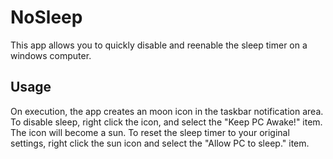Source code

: # NoSleep
This app allows you to quickly disable and reenable the sleep timer on a windows computer. 

## Usage
On execution, the app creates an moon icon in the taskbar notification area. To disable sleep, right click the icon, and select the "Keep PC Awake!" item. The icon will become a sun. 
To reset the sleep timer to your original settings, right click the sun icon and select the "Allow PC to sleep." item.
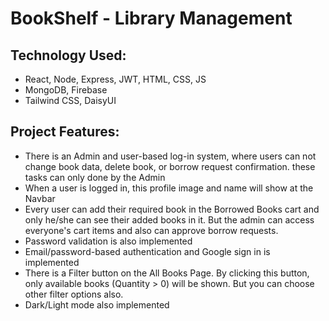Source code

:# BookShelf - Library Management


## Technology Used:
- React, Node, Express, JWT, HTML, CSS, JS
- MongoDB, Firebase
- Tailwind CSS, DaisyUI

## Project Features:
- There is an Admin and user-based log-in system, where users can not change book data, delete book, or borrow request confirmation. these tasks can only done by the Admin
- When a user is logged in, this profile image and name will show at the Navbar
- Every user can add their required book in the Borrowed Books cart and only he/she can see their added books in it. But the admin can access everyone's cart items and also can approve borrow requests.
- Password validation is also implemented
- Email/password-based authentication and Google sign in is implemented
- There is a Filter button on the All Books Page. By clicking this button, only available books (Quantity > 0) will be shown. But you can choose other filter options also.
- Dark/Light mode also implemented


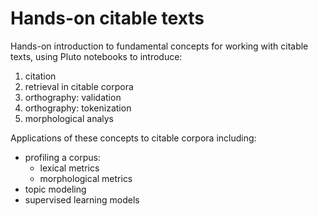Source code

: # Hands-on citable texts

Hands-on introduction to fundamental concepts for working with citable texts, using Pluto notebooks to introduce:

1. citation
2. retrieval in citable corpora
3. orthography:  validation
4. orthography:  tokenization
5. morphological analys

Applications of these concepts to citable corpora including:

- profiling a corpus:
    - lexical metrics
    - morphological metrics
 - topic modeling
 - supervised learning models
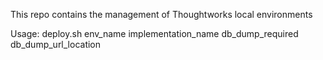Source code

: This repo contains the management of Thoughtworks local environments

Usage: 
deploy.sh env_name implementation_name db_dump_required db_dump_url_location
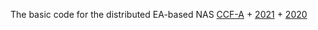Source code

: The basic code for the distributed EA-based NAS 
[CCF-A](#ccf-a)
    + [2021](#2021)
    + [2020](#2020)
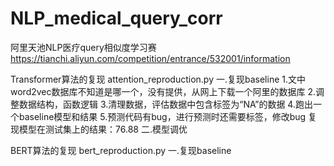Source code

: # NLP_medical_query_corr
阿里天池NLP医疗query相似度学习赛
https://tianchi.aliyun.com/competition/entrance/532001/information

Transformer算法的复现
attention_reproduction.py
    一.复现baseline
    1.文中word2vec数据库不知道是哪一个，没有提供，从网上下载一个阿里的数据库
    2.调整数据结构，函数逻辑
    3.清理数据，评估数据中包含标签为“NA”的数据
    4.跑出一个baseline模型和结果
    5.预测代码有bug，进行预测时还需要标签，修改bug
    复现模型在测试集上的结果：76.88
    二.模型调优

BERT算法的复现
bert_reproduction.py
    一.复现baseline
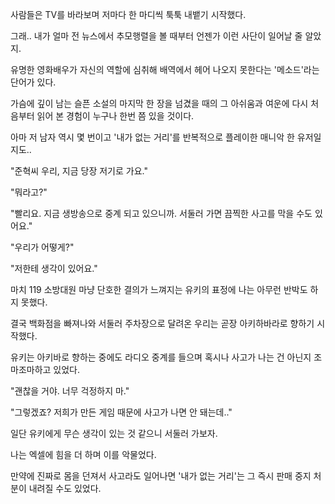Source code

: 사람들은 TV를 바라보며 저마다 한 마디씩 툭툭 내뱉기 시작했다. 

그래.. 내가 얼마 전 뉴스에서 추모행렬을 볼 때부터 언젠가 이런 사단이 일어날 줄 알았지.

유명한 영화배우가 자신의 역할에 심취해 배역에서 헤어 나오지 못한다는 '메소드'라는 단어가 있다.

가슴에 깊이 남는 슬픈 소설의 마지막 한 장을 넘겼을 때의 그 아쉬움과 여운에 다시 처음부터 읽어 본 경험이 누구나 한번 쯤 있을 것이다. 

아마 저 남자 역시 몇 번이고 '내가 없는 거리'를 반복적으로 플레이한 매니악 한 유저일지도.. 

"준혁씨 우리, 지금 당장 저기로 가요."

"뭐라고?"

"빨리요. 지금 생방송으로 중계 되고 있으니까. 서둘러 가면 끔찍한 사고를 막을 수도 있어요."

"우리가 어떻게?" 

"저한테 생각이 있어요."

마치 119 소방대원 마냥 단호한 결의가 느껴지는 유키의 표정에 나는 아무런 반박도 하지 못했다.

결국 백화점을 빠져나와 서둘러 주차장으로 달려온 우리는 곧장 아키하바라로 향하기 시작했다.

유키는 아키바로 향하는 중에도 라디오 중계를 들으며 혹시나 사고가 나는 건 아닌지 조마조마하고 있었다.

"괜찮을 거야. 너무 걱정하지 마."

"그렇겠죠? 저희가 만든 게임 때문에 사고가 나면 안 돼는데.."

일단 유키에게 무슨 생각이 있는 것 같으니 서둘러 가보자.

나는 엑셀에 힘을 더 하며 이를 악물었다.

만약에 진짜로 몸을 던져서 사고라도 일어나면 '내가 없는 거리'는 그 즉시 판매 중지 처분이 내려질 수도 있었다.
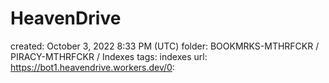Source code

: # HeavenDrive

created: October 3, 2022 8:33 PM (UTC)
folder: BOOKMRKS-MTHRFCKR / PIRACY-MTHRFCKR / Indexes
tags: indexes
url: https://bot1.heavendrive.workers.dev/0:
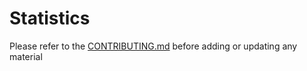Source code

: Statistics
=================

Please refer to the [CONTRIBUTING.md](../../CONTRIBUTING.md) before adding or updating any material
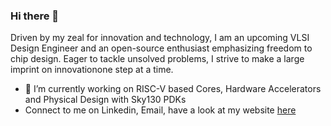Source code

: ### Hi there 👋

<!--
**shariethernet/shariethernet** is a ✨ _special_ ✨ repository because its `README.md` (this file) appears on your GitHub profile.-->

Driven by my zeal for innovation and technology, I am an upcoming VLSI Design Engineer and an open-source enthusiast emphasizing freedom to chip design. Eager to tackle unsolved problems, I strive to make a large imprint on innovationone step at a time.

- 🔭 I’m currently working on RISC-V based Cores, Hardware Accelerators and Physical Design with Sky130 PDKs
- Connect to me on Linkedin, Email, have a look at my website [here](https://linktr.ee/shrihari)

● ● ●

Everything from the line containing "This app allows" through the line containing "On execution, the" in the material above should be retyped exactly, both ends included, and nothing more.

— WRITTEN SOLUTION —
This app allows you to quickly disable and reenable the sleep timer on a windows computer. 

## Usage
On execution, the app creates an moon icon in the taskbar notification area. To disable sleep, right click the icon, and select the "Keep PC Awake!" item. The icon will become a sun. 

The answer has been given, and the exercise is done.